Now researchers say "long-lasting" allergy protection can be sustained - even when the snacks are later avoided for a year.
The New England Journal of Medicine study looked at 550 children deemed prone to developing a peanut allergy.
The latest paper builds on the results of the 2015 research, which was also carried out by King`s College London and marked the first time scientists were able to suggest that exposing children to small amounts of peanut snacks could stave off an allergy.
`Self-fulfilling prophecy`
The new study suggests that if a child has consumed peanut snacks within the first 11 months of life, then at the age of five they can afford to stop eating the food entirely for a year, and maintain no allergy.
Lead author Prof Gideon Lack said: "[The research] clearly demonstrates that the majority of infants did in fact remain protected and that the protection was long-lasting."
He said that part of the problem was that people lived in a "culture of food fear".
"I believe that this fear of food allergy has become a self-fulfilling prophecy, because the food is excluded from the diet and, as a result, the child fails to develop tolerance," he told the BBC News website.
The researchers used the same children who took part in the 2015 study - half of whom had been given peanut snacks as a baby while the remainder had been fed on a diet of breast milk alone.
Detection methods
"The study found that at six years of age, there was no statistically significant increase in allergy after 12 months of avoidance, in those who had consumed peanut during the [2015] trial," the authors said.
The children taking part in the study were considered prone to peanut allergy, because they had already developed eczema as a baby - an early warning sign of allergies.
Prof Lack said that further studies were needed to see if the resistance lasts for considerably longer than the 12-month abstinence period.

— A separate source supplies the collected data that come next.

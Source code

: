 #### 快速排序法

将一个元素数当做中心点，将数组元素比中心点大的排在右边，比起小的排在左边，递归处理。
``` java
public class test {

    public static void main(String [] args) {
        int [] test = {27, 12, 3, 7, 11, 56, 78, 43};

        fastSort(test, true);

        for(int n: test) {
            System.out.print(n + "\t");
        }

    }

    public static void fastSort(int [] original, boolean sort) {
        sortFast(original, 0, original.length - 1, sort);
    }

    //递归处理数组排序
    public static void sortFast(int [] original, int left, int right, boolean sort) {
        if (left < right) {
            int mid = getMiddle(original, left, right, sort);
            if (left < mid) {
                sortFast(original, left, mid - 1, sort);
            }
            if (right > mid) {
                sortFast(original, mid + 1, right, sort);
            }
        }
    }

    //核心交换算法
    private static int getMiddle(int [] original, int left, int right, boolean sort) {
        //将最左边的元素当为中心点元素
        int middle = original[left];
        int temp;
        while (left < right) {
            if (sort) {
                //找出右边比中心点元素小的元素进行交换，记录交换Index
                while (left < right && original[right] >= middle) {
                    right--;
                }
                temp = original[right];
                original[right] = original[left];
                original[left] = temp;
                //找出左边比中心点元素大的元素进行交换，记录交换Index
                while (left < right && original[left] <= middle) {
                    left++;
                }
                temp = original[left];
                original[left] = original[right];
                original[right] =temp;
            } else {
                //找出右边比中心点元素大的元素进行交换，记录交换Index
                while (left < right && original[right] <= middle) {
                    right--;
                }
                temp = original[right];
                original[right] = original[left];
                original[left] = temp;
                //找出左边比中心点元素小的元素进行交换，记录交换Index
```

He said that in the UK and US combined, 20,000 babies a year are being diagnosed with peanut allergies.
He also said that between 1995 and 2005, the number of people being diagnosed had trebled, and this was not because detection methods had become any more advanced as they had remained the same.
Prof Barry Kay, from Imperial College London, said the study`s results "point the way to completely fresh thinking on the mechanisms of tolerance to allergenic foods in `at risk` infants".
Speaking about both pieces of research, Michael Walker, a consultant analyst and medical adviser to the government, said: "Taken together these are reassuring findings that pave the way to stem the epidemic of peanut allergy."